Kegiatan distribusi air bersih tersebut dilaksanakan berdasarkan Surat Keputusan Bupati Jember tentang Status Siaga Darurat Bencana Kekeringan, Kebakaran Hutan dan Lahan Kabupaten Jember Tahun 2026, serta menindaklanjuti Surat Permohonan Desa Sumberpinang Nomor 007/SBRPNG/VI/2026 mengenai kebutuhan bantuan air bersih bagi warga.
Hasil asesmen Tim Reaksi Cepat (TRC) BPBD pada 1 Juli 2026 menunjukkan bahwa memasuki musim kemarau, Dusun Bunder mengalami kesulitan memperoleh air bersih. Sumber air terdekat berupa sumur bor berjarak sekitar 600 meter dari permukiman warga, namun hingga kini belum dapat dimanfaatkan secara optimal karena belum tersedia meteran listrik dan jaringan pipa. Di sisi lain, sejumlah sumur milik warga mengalami penurunan debit air, sementara sebagian lainnya menghasilkan air keruh bercampur lumpur sehingga tidak layak digunakan untuk kebutuhan rumah tangga.
Selama proses distribusi, petugas BPBD dan PMI menyalurkan air bersih langsung ke tandon-tandon yang tersedia agar dapat diakses masyarakat secara merata. Kegiatan berlangsung dengan aman, tertib, dan kondusif tanpa kendala berarti.

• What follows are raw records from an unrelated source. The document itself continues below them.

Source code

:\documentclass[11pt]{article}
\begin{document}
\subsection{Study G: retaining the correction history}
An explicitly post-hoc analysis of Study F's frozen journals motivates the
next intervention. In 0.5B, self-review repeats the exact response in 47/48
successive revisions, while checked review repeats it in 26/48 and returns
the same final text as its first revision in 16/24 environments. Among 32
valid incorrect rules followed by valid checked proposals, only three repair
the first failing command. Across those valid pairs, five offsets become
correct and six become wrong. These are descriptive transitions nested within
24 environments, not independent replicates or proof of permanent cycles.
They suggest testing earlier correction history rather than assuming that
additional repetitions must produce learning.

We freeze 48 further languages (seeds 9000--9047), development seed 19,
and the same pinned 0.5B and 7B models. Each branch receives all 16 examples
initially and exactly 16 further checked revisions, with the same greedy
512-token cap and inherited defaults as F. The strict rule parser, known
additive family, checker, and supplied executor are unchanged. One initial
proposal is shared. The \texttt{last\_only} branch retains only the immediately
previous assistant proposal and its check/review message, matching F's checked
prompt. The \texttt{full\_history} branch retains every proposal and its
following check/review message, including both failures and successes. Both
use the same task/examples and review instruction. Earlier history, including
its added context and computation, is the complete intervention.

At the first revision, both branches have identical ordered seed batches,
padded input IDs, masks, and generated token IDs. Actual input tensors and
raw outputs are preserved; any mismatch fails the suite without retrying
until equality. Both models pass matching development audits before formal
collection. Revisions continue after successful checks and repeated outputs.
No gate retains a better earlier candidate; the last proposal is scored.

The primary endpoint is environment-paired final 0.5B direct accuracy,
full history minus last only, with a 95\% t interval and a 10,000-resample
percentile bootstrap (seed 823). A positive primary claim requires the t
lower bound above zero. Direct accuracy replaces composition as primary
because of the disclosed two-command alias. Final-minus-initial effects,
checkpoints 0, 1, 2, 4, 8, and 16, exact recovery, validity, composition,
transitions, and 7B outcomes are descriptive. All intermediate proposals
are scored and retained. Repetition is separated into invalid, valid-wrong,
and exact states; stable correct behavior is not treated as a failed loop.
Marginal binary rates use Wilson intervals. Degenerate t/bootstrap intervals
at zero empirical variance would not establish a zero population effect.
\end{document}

Anggota Tim Reaksi Cepat (TRC) BPBD Jember, Shofi, menjelaskan bahwa distribusi air bersih dilakukan sebagai langkah cepat untuk memenuhi kebutuhan dasar masyarakat selama musim kemarau masih berlangsung.
"Distribusi air bersih ini merupakan bentuk respons terhadap kebutuhan warga yang mengalami kesulitan memperoleh air bersih akibat kekeringan. Kami berharap bantuan ini dapat meringankan beban masyarakat sambil menunggu adanya solusi jangka panjang terhadap ketersediaan air bersih di wilayah tersebut," ujar Shofi.
Ia menambahkan, berdasarkan kondisi di lapangan, kebutuhan air bersih masyarakat masih cukup tinggi. Oleh karena itu, BPBD merekomendasikan agar distribusi air bersih tetap dilakukan setiap dua hari sekali selama kondisi kekeringan belum berakhir.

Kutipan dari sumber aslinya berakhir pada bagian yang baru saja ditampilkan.